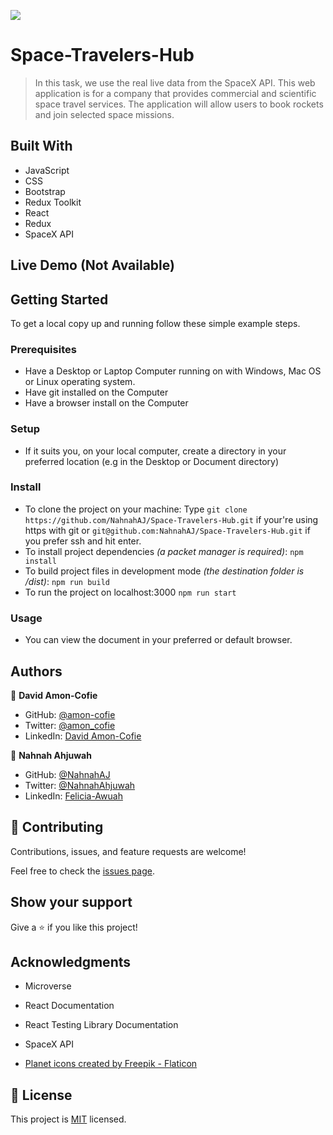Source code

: ![](https://img.shields.io/badge/Microverse-blueviolet)

# Space-Travelers-Hub

> In this task, we use the real live data from the SpaceX API. This web application is for a company that provides commercial and scientific space travel services. The application will allow users to book rockets and join selected space missions.

## Built With
- JavaScript
- CSS
- Bootstrap
- Redux Toolkit
- React
- Redux
- SpaceX API

## Live Demo (Not Available)

## Getting Started

To get a local copy up and running follow these simple example steps.

### Prerequisites

- Have a Desktop or Laptop Computer running on with Windows, Mac OS or Linux operating system.
- Have git installed on the Computer
- Have a browser install on the Computer

### Setup

- If it suits you, on your local computer, create a directory in your preferred location (e.g in the Desktop or Document directory)

### Install

- To clone the project on your machine: Type `git clone https://github.com/NahnahAJ/Space-Travelers-Hub.git` if your're using https with git or `git@github.com:NahnahAJ/Space-Travelers-Hub.git` if you prefer ssh and hit enter.
- To install project dependencies _(a packet manager is required)_:
  `npm install`
- To build project files in development mode _(the destination folder is /dist)_:
  `npm run build`
- To run the project on localhost:3000
  `npm run start`

### Usage

- You can view the document in your preferred or default browser.

## Authors

👤 **David Amon-Cofie**

- GitHub: [@amon-cofie](https://github.com/amon-cofie)
- Twitter: [@amon_cofie](https://twitter.com/amon_cofie)
- LinkedIn: [David Amon-Cofie](https://www.linkedin.com/in/david-amon-cofie-2389ab241/)

👤 **Nahnah Ahjuwah**

- GitHub: [@NahnahAJ](https://github.com/NahnahAJ)
- Twitter: [@NahnahAhjuwah](https://https://twitter.com/NahnahAhjuwah)
- LinkedIn: [Felicia-Awuah](https://www.linkedin.com/in/felicia-awuah-0674a7152/)

## 🤝 Contributing

Contributions, issues, and feature requests are welcome!

Feel free to check the [issues page](../../issues/).

## Show your support

Give a ⭐️ if you like this project!

## Acknowledgments

- Microverse
- React Documentation
- React Testing Library Documentation
- SpaceX API

- <a href="https://www.flaticon.com/free-icons/planet" title="planet icons">Planet icons created by Freepik - Flaticon</a>

## 📝 License

This project is [MIT](./LICENSE) licensed.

- [What you need to do] Go from the first line of the listing to the line holding "## 🤝 Contributing" and, please, transcribe those lines exactly, both included, with no pictures.

- [The answer]
Source code

: ![](https://img.shields.io/badge/Microverse-blueviolet)

# Space-Travelers-Hub

> In this task, we use the real live data from the SpaceX API. This web application is for a company that provides commercial and scientific space travel services. The application will allow users to book rockets and join selected space missions.

## Built With
- JavaScript
- CSS
- Bootstrap
- Redux Toolkit
- React
- Redux
- SpaceX API

## Live Demo (Not Available)

## Getting Started

To get a local copy up and running follow these simple example steps.

### Prerequisites

- Have a Desktop or Laptop Computer running on with Windows, Mac OS or Linux operating system.
- Have git installed on the Computer
- Have a browser install on the Computer

### Setup

- If it suits you, on your local computer, create a directory in your preferred location (e.g in the Desktop or Document directory)

### Install

- To clone the project on your machine: Type `git clone https://github.com/NahnahAJ/Space-Travelers-Hub.git` if your're using https with git or `git@github.com:NahnahAJ/Space-Travelers-Hub.git` if you prefer ssh and hit enter.
- To install project dependencies _(a packet manager is required)_:
  `npm install`
- To build project files in development mode _(the destination folder is /dist)_:
  `npm run build`
- To run the project on localhost:3000
  `npm run start`

### Usage

- You can view the document in your preferred or default browser.

## Authors

👤 **David Amon-Cofie**

- GitHub: [@amon-cofie](https://github.com/amon-cofie)
- Twitter: [@amon_cofie](https://twitter.com/amon_cofie)
- LinkedIn: [David Amon-Cofie](https://www.linkedin.com/in/david-amon-cofie-2389ab241/)

👤 **Nahnah Ahjuwah**

- GitHub: [@NahnahAJ](https://github.com/NahnahAJ)
- Twitter: [@NahnahAhjuwah](https://https://twitter.com/NahnahAhjuwah)
- LinkedIn: [Felicia-Awuah](https://www.linkedin.com/in/felicia-awuah-0674a7152/)

## 🤝 Contributing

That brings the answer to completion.